Justin Verlander is on the verge of doing something that hasn’t been done in the American League since 1992; win the Most Valuable Player award. In 1992, Dennis Eckersley, pitcher for the Oakland Athletics, went 7-1 with 51 saves and had an ERA of 1.91. He received 15 of the 28 1st-place votes, finishing with 306 vote points, and was named the AL MVP. Eck was 37 during that season and his 51 saves is good for 9th all-time on the single-season saves list. The last starting pitcher to win the award was Roger Clemens in 1986. Clemens went 24-4 that year with an ERA of 2.48. He received 19 of the 28 1st-place votes, easily winning the MVP. Randy Johnson was the last pitcher to win 24 games (2002), only winning the CY Young award that season.
Already at 20-5 and going for his 21st win tomorrow night, it is fair to say that Verlander is having another impeccable season. The 20 wins are already a career-high for the righty and he can add at least 3 or 4 more to his 2011 campaign. He is also 52 strikeouts away from another career-high. The Detroit ace ranks first in the AL in wins (20), innings pitched (215.2), strikeouts (218), whip (0.90) and win percentage (.800). He is second in ERA (2.38) and third in complete games (4). Another stat to consider is that 3 of his 5 losses came in his first 6 starts, meaning that he is 18-2 since the end of April. Is any other player in the AL as dominant as Verlander?

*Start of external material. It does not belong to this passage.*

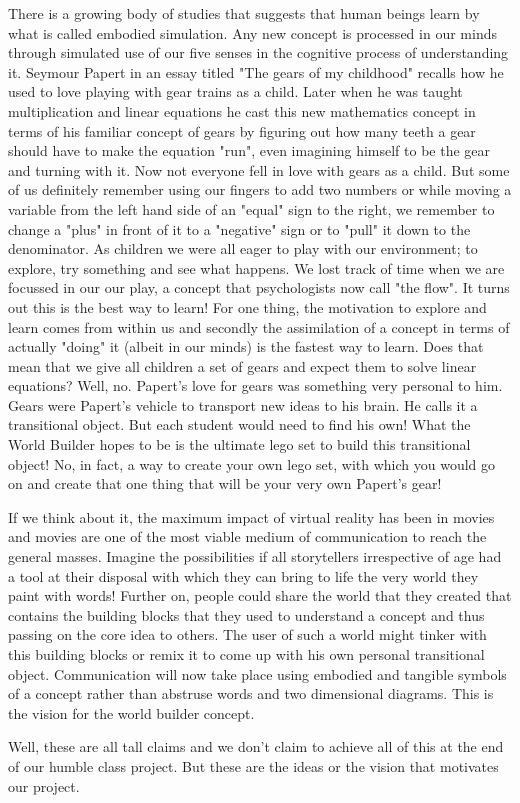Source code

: There is a growing body of studies that suggests that human beings learn by what is called embodied simulation. Any new concept is processed in our minds through simulated use of our five senses in the cognitive process of understanding it. Seymour Papert in an essay titled "The gears of my childhood" recalls how he used to love playing with gear trains as a child. Later when he was taught multiplication and linear equations he cast this new mathematics concept in terms of his familiar concept of gears by figuring out how many teeth a gear should have to make the equation "run", even imagining himself to be the gear and turning with it. Now not everyone fell in love with gears as a child. But some of us definitely remember using our fingers to add two numbers or while moving a variable from the left hand side of an "equal" sign to the right, we remember to change a "plus" in front of it to a "negative" sign or to "pull" it down to the denominator. As children we were all eager to play with our environment; to explore, try something and see what happens. We lost track of time when we are focussed in our our play, a concept that psychologists now call "the flow". It turns out this is the best way to learn! For one thing, the motivation to explore and learn comes from within us and secondly the assimilation of a concept in terms of actually "doing" it (albeit in our minds) is the fastest way to learn. Does that mean that we give all children a set of gears and expect them to solve linear equations? Well, no. Papert's love for gears was something very personal to him. Gears were Papert's vehicle to transport new ideas to his brain. He calls it a transitional object. But each student would need to find his own! What the World Builder hopes to be is the ultimate lego set to build this transitional object! No, in fact, a way to create your own lego set, with which you would go on and create that one thing that will be your very own Papert's gear! 



If we think about it, the maximum impact of virtual reality has been in movies and movies are one of the most viable medium of communication to reach the general masses. Imagine the possibilities if all storytellers irrespective of age had a tool at their disposal with which they can bring to life the very world they paint with words! Further on, people could share the world that they created that contains the building blocks that they used to understand a concept and thus passing on the core idea to others. The user of such a world might tinker with this building blocks or remix it to come up with his own personal transitional object. Communication will now take place using embodied and tangible symbols of a concept rather than abstruse words and two dimensional diagrams. This is the vision for the world builder concept.

Well, these are all tall claims and we don't claim to achieve all of this at the end of our humble class project. But these are the ideas or the vision that motivates our project.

The other MVP candidates seem to be coming from the two powerhouses in the American League, Boston and New York. Adrian Gonzalez, Dustin Pedroia and Jacoby Ellsbury have all had outstanding seasons for Boston and are all MVP-worthy. On the other side of the American League East are the New York Yankees who also have three great candidates in Curtis Granderson, Mark Teixeira and Robinson Cano. Here is what separates Verlander for the AL East sluggers; if the Yankees or Red Sox lost two of their respective All-Stars they would still be contenders whereas if you take Verlander away from Detroit, they instantly become irrelevant in the American League.
Whether he is a pitcher or position player shouldn’t matter in the baseball writers’ minds when it comes to voting. The MVP award is supposed to awarded to player who is most dominant in his respective league. Without question Verlander has fit that description this season with his impeccable numbers and leadership. Mr. Verlander, you better make some space on your mantle for the Cy Young and MVP awards you will be winning this season.